**About this exercise**
Look below. Copy each line that has "homework" in it.

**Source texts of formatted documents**
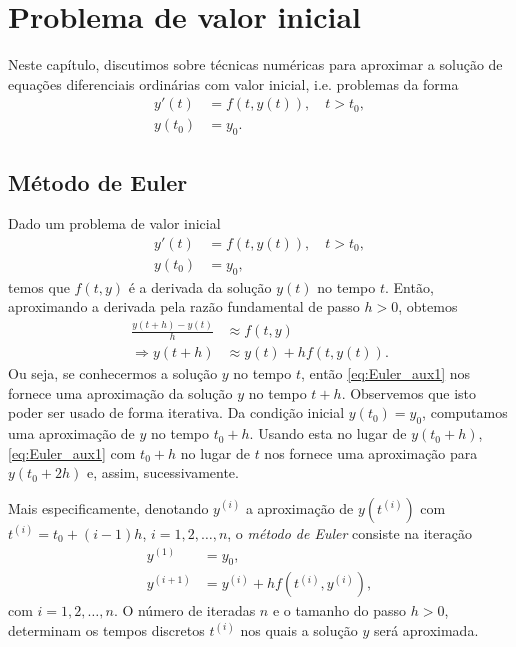 
\chapter{Problema de valor inicial}\label{cap_pvi}
\thispagestyle{fancy}

Neste capítulo, discutimos sobre técnicas numéricas para aproximar a solução de equações diferenciais ordinárias com valor inicial, i.e. problemas da forma
\begin{align}
  y'(t) &= f(t,y(t)),\quad t>t_0,\\
  y(t_0) &= y_0.
\end{align}

\section{Método de Euler}\label{cap_pvi_sec_Euler}

Dado um problema de valor inicial
\begin{align}
  y'(t) &= f(t,y(t)),\quad t>t_0,\label{eq:Euler_pvi_1}\\
  y(t_0) &= y_0,\label{eq:Euler_pvi_2}
\end{align}
temos que $f(t,y)$ é a derivada da solução $y(t)$ no tempo $t$. Então, aproximando a derivada pela razão fundamental de passo $h>0$, obtemos
\begin{align}
  \frac{y(t+h)-y(t)}{h} &\approx f(t,y) \\
  \Rightarrow y(t+h) &\approx y(t) + hf(t,y(t)).\label{eq:Euler_aux1}
\end{align}
Ou seja, se conhecermos a solução $y$ no tempo $t$, então \eqref{eq:Euler_aux1} nos fornece uma aproximação da solução $y$ no tempo $t+h$. Observemos que isto poder ser usado de forma iterativa. Da condição inicial $y(t_0)=y_0$, computamos uma aproximação de $y$ no tempo $t_0+h$. Usando esta no lugar de $y(t_0+h)$, \eqref{eq:Euler_aux1} com $t_0+h$ no lugar de $t$ nos fornece uma aproximação para $y(t_0+2h)$ e, assim, sucessivamente.

Mais especificamente, denotando $y^{(i)}$ a aproximação de $y(t^{(i)})$ com $t^{(i)}=t_0+(i-1)h$, $i=1, 2, \dotsc, n$, o \emph{método de Euler} consiste na iteração
\begin{align}
  y^{(1)} &= y_0,\label{eq:iter_Euler_1}\\
  y^{(i+1)} &= y^{(i)} + hf(t^{(i)},y^{(i)}),\label{eq:iter_Euler_2}
\end{align}
com $i=1, 2, \dotsc, n$. O número de iteradas $n$ e o tamanho do passo $h>0$, determinam os tempos discretos $t^{(i)}$ nos quais a solução $y$ será aproximada.

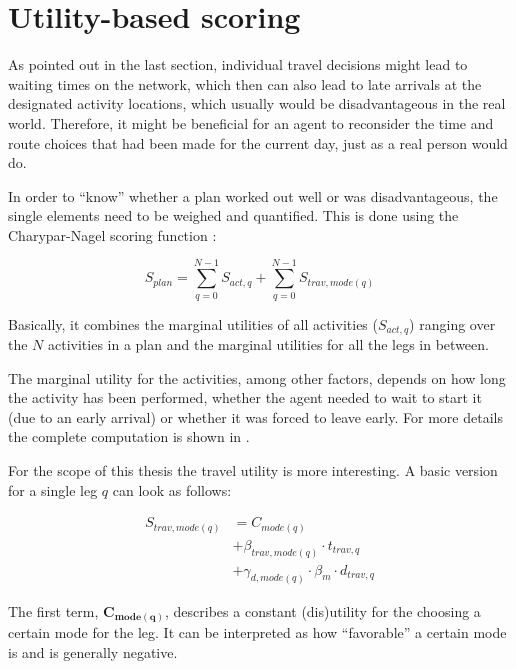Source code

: \section{Utility-based scoring}

As pointed out in the last section, individual travel decisions might lead to
waiting times on the network, which then can also lead to late arrivals at the
designated activity locations, which usually would be disadvantageous in the real
world. Therefore, it might be beneficial for an agent to reconsider the time and
route choices that had been made for the current day, just as a real person
would do.

In order to ``know'' whether a plan worked out well or was disadvantageous, the
single elements need to be weighed and quantified. This is done using the Charypar-Nagel
scoring function \cite{Horni2015}:

\begin{equation}
S_{plan} = \sum_{q=0}^{N-1} S_{act,q} + \sum_{q=0}^{N-1} S_{trav,mode(q)}
\end{equation}

Basically, it combines the marginal utilities of all activities ($S_{act,q}$) ranging
over the $N$ activities in a plan and the marginal utilities for all the legs in
between.

The marginal utility for the activities, among other factors, depends on how long
the activity has been performed, whether the agent needed to wait to start it (due
to an early arrival) or whether it was forced to leave early. For more details
the complete computation is shown in \cite{Horni2015}.

For the scope of this thesis the travel utility is more interesting. A basic version
for a single leg $q$ can look as follows:

\begin{equation}\begin{aligned}
S_{trav,mode(q)} &= C_{mode(q)} \\ &+ \beta_{trav,mode(q)} \cdot t_{trav,q} \\
&+ \gamma_{d,mode(q)} \cdot \beta_{m} \cdot d_{trav,q}
\end{aligned}\end{equation}

The first term, $\mathbf{C_{mode(q)}}$, describes a constant (dis)utility for the
choosing a certain mode for the leg. It can be interpreted as how ``favorable''
a certain mode is and is generally negative.\\

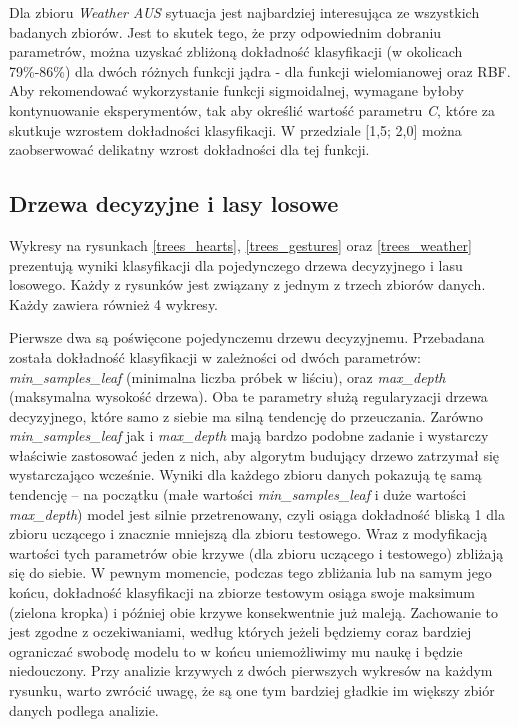 \documentclass{classrep}
\begin{document}
{{             Dla zbioru \textit{Weather AUS} \cite{dataset_weather_aus} sytuacja jest najbardziej interesująca ze wszystkich badanych zbiorów. Jest to skutek tego, że przy odpowiednim dobraniu parametrów, można uzyskać zbliżoną dokładność klasyfikacji (w okolicach 79\%-86\%) dla dwóch różnych funkcji jądra - dla funkcji wielomianowej oraz RBF. Aby rekomendować wykorzystanie funkcji sigmoidalnej, wymagane byłoby kontynuowanie eksperymentów, tak aby określić wartość parametru \emph{C}, które za skutkuje wzrostem dokładności klasyfikacji. W przedziale [1,5; 2,0] można zaobserwować delikatny wzrost dokładności dla tej funkcji.
        }

        \subsection{Drzewa decyzyjne i lasy losowe}
        \label{drzewa_decyzyjne_summary} {
            Wykresy na rysunkach \ref{trees_hearts}, \ref{trees_gestures} oraz \ref{trees_weather} prezentują wyniki klasyfikacji dla pojedynczego drzewa decyzyjnego i lasu losowego. Każdy z rysunków jest związany z jednym z trzech zbiorów danych. Każdy zawiera również 4 wykresy. 
            
            Pierwsze dwa są poświęcone pojedynczemu drzewu decyzyjnemu. Przebadana została dokładność klasyfikacji w zależności od dwóch parametrów: \emph{min\_samples\_leaf} (minimalna liczba próbek w liściu), oraz \emph{max\_depth} (maksymalna wysokość drzewa). Oba te parametry służą regularyzacji drzewa decyzyjnego, które samo z siebie ma silną tendencję do przeuczania. Zarówno \emph{min\_samples\_leaf} jak i \emph{max\_depth} mają bardzo podobne zadanie i wystarczy właściwie zastosować jeden z nich, aby algorytm budujący drzewo zatrzymał się wystarczająco wcześnie. Wyniki dla każdego zbioru danych pokazują tę samą tendencję -- na początku (małe wartości \emph{min\_samples\_leaf} i duże wartości \emph{max\_depth}) model jest silnie przetrenowany, czyli osiąga dokładność bliską 1 dla zbioru uczącego i znacznie mniejszą dla zbioru testowego. Wraz z modyfikacją wartości tych parametrów obie krzywe (dla zbioru uczącego i testowego) zbliżają się do siebie. W pewnym momencie, podczas tego zbliżania lub na samym jego końcu, dokładność klasyfikacji na zbiorze testowym osiąga swoje maksimum (zielona kropka) i później obie krzywe konsekwentnie już maleją. Zachowanie to jest zgodne z oczekiwaniami, według których jeżeli będziemy coraz bardziej ograniczać swobodę modelu to w końcu uniemożliwimy mu naukę i będzie niedouczony. Przy analizie krzywych z dwóch pierwszych wykresów na każdym rysunku, warto zwrócić uwagę, że są one tym bardziej gładkie im większy zbiór danych podlega analizie.
            
}}
\end{document}
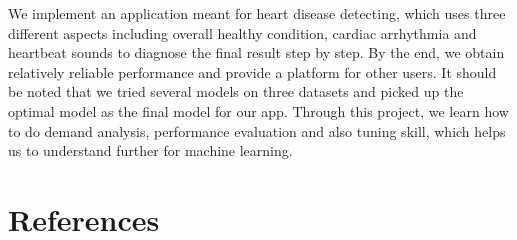 \documentclass[letterpaper]{article} %
\begin{document}
We implement an application meant for heart disease detecting, which uses three different aspects including overall healthy condition, cardiac arrhythmia and heartbeat sounds to diagnose the final result step by step. By the end, we obtain relatively reliable performance and provide a platform for other users. It should be noted that we tried several  models on three datasets and picked up the optimal model as the final model for our app. Through this project, we learn how to do demand analysis, performance evaluation and also tuning skill, which helps us to understand further for machine learning.

\section{References}
\end{document}
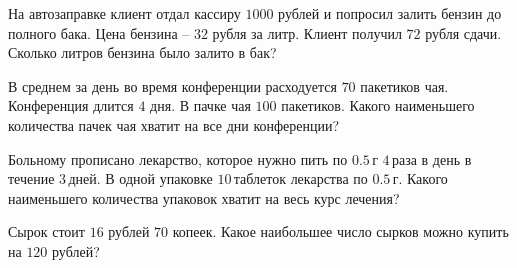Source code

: \begin{homework}[number=1]
\begin{listofex}
	\item На автозаправке клиент отдал кассиру \( 1000 \) рублей и попросил залить бензин до полного бака. Цена бензина -- \( 32 \) рубля за литр. Клиент получил \( 72 \) рубля сдачи. Сколько литров бензина было залито в бак?
	\item В среднем за день во время конференции расходуется \( 70 \) пакетиков чая. Конференция длится \(  4 \) дня. В пачке чая \( 100 \) пакетиков. Какого наименьшего количества пачек чая хватит на все дни конференции?
	\item Больному прописано лекарство, которое нужно пить по \( 0.5 \) г \( 4 \) раза в день в течение \( 3 \) дней. В одной упаковке \( 10 \) таблеток лекарства по \( 0.5 \) г. Какого наименьшего количества упаковок хватит на весь курс лечения?
	\item Сырок стоит \( 16 \) рублей \( 70 \) копеек. Какое наибольшее число сырков можно купить на \( 120 \) рублей?
	\end{listofex}
\end{homework}
%
%
%
%		
%
%
%	
%
%
%	
%
%
%	
%
%
%

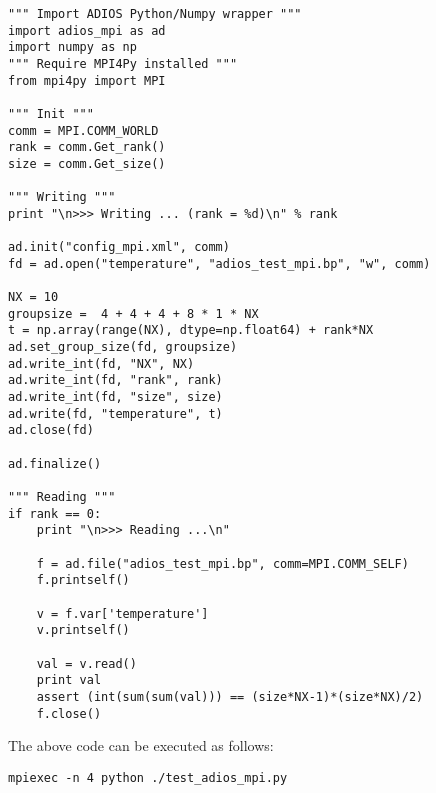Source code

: \begin{lstlisting}[language=ADIOS-python,caption={A Python/Numpy example for parallel writing/reading ADIOS BP file},label={},]
""" Import ADIOS Python/Numpy wrapper """
import adios_mpi as ad
import numpy as np
""" Require MPI4Py installed """
from mpi4py import MPI

""" Init """
comm = MPI.COMM_WORLD
rank = comm.Get_rank()
size = comm.Get_size()

""" Writing """
print "\n>>> Writing ... (rank = %d)\n" % rank

ad.init("config_mpi.xml", comm)
fd = ad.open("temperature", "adios_test_mpi.bp", "w", comm)

NX = 10
groupsize =  4 + 4 + 4 + 8 * 1 * NX
t = np.array(range(NX), dtype=np.float64) + rank*NX
ad.set_group_size(fd, groupsize)
ad.write_int(fd, "NX", NX)
ad.write_int(fd, "rank", rank)
ad.write_int(fd, "size", size)
ad.write(fd, "temperature", t)
ad.close(fd)

ad.finalize()

""" Reading """
if rank == 0:
    print "\n>>> Reading ...\n"

    f = ad.file("adios_test_mpi.bp", comm=MPI.COMM_SELF)
    f.printself()

    v = f.var['temperature']
    v.printself()

    val = v.read()
    print val
    assert (int(sum(sum(val))) == (size*NX-1)*(size*NX)/2)
    f.close()

\end{lstlisting}

The above code can be executed as follows:
\begin{lstlisting}
mpiexec -n 4 python ./test_adios_mpi.py
\end{lstlisting}
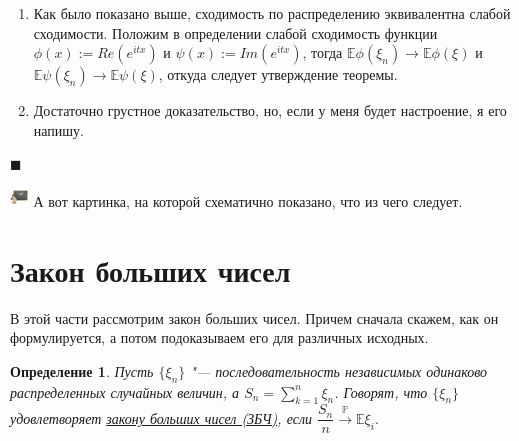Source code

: \documentclass[12pt]{article}
\newtheorem{Def}{Определение}
\newenvironment{Proof}{\par\noindent{\bf Доказательство}}{$\blacksquare$}
\newenvironment{Wtf}{\includegraphics[height=5mm]{ping}}{}
\numberwithin{Th}{section}
\numberwithin{Def}{section}
\numberwithin{Lem}{section}
\numberwithin{St}{section}
\numberwithin{equation}{section}
\newcommand\Pro{\mathbb{P}} %
\newcommand\Expec{\mathbb{E}} %
\newcommand\xequiv[1]{\stackrel{\mathrm{ #1}}{\equiv}}
\begin{document}
\begin{Proof}
\begin{enumerate}
	\item Как было показано выше, сходимость по распределению эквивалентна слабой сходимости. Положим в определении слабой сходимость функции $\phi(x) := Re(e^{itx})$ и $\psi(x) := Im(e^{itx})$, тогда $\Expec\phi(\xi_n) \rightarrow \Expec\phi(\xi)$ и $\Expec\psi(\xi_n) \rightarrow \Expec\psi(\xi)$, откуда следует утверждение теоремы.
	\item Достаточно грустное доказательство, но, если у меня будет настроение, я его напишу. 
\end{enumerate}
\end{Proof}

\begin{Wtf}
А вот картинка, на которой схематично показано, что из чего следует.
\end{Wtf}

\begin{center}
\end{center}

\newpage

\section{Закон больших чисел}
В этой части рассмотрим закон больших чисел. Причем сначала скажем, как он формулируется, а потом подоказываем его для различных исходных.

\begin{Def}
    Пусть $\{\xi_n\}$ "--- последовательность независимых одинаково распределенных случайных величин, а $S_n = \sum\limits_{k=1}^{n} \xi_n$.
    Говорят, что $\{\xi_n\}$ удовлетворяет \uline{закону больших чисел (ЗБЧ)}, если $\dfrac{S_n}{n} \xrightarrow[]{\Pro} \Expec \xi_i.$ 
\end{Def} 
\end{document}
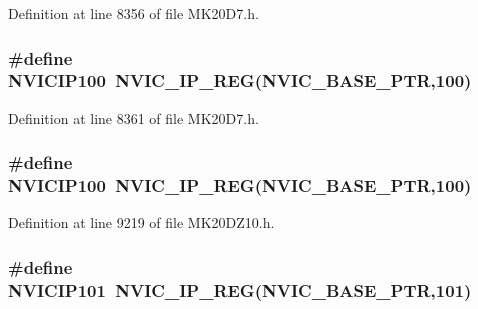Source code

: Definition at line 8356 of file M\+K20\+D7.\+h.

\subsubsection[{\texorpdfstring{N\+V\+I\+C\+I\+P100}{NVICIP100}}]{\setlength{\rightskip}{0pt plus 5cm}\#define N\+V\+I\+C\+I\+P100~{\bf N\+V\+I\+C\+\_\+\+I\+P\+\_\+\+R\+EG}({\bf N\+V\+I\+C\+\_\+\+B\+A\+S\+E\+\_\+\+P\+TR},100)}\hypertarget{group___n_v_i_c___register___accessor___macros_gad74aee497d522e92fceb276aae606cc5}{}\label{group___n_v_i_c___register___accessor___macros_gad74aee497d522e92fceb276aae606cc5}


Definition at line 8361 of file M\+K20\+D7.\+h.

\subsubsection[{\texorpdfstring{N\+V\+I\+C\+I\+P100}{NVICIP100}}]{\setlength{\rightskip}{0pt plus 5cm}\#define N\+V\+I\+C\+I\+P100~{\bf N\+V\+I\+C\+\_\+\+I\+P\+\_\+\+R\+EG}({\bf N\+V\+I\+C\+\_\+\+B\+A\+S\+E\+\_\+\+P\+TR},100)}\hypertarget{group___n_v_i_c___register___accessor___macros_gad74aee497d522e92fceb276aae606cc5}{}\label{group___n_v_i_c___register___accessor___macros_gad74aee497d522e92fceb276aae606cc5}


Definition at line 9219 of file M\+K20\+D\+Z10.\+h.

\subsubsection[{\texorpdfstring{N\+V\+I\+C\+I\+P101}{NVICIP101}}]{\setlength{\rightskip}{0pt plus 5cm}\#define N\+V\+I\+C\+I\+P101~{\bf N\+V\+I\+C\+\_\+\+I\+P\+\_\+\+R\+EG}({\bf N\+V\+I\+C\+\_\+\+B\+A\+S\+E\+\_\+\+P\+TR},101)}\hypertarget{group___n_v_i_c___register___accessor___macros_ga3abc64f611789aa81aad805a9670dcc4}{}\label{group___n_v_i_c___register___accessor___macros_ga3abc64f611789aa81aad805a9670dcc4}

**Task answer**
: \begin{homework}[number=1]
\end{homework}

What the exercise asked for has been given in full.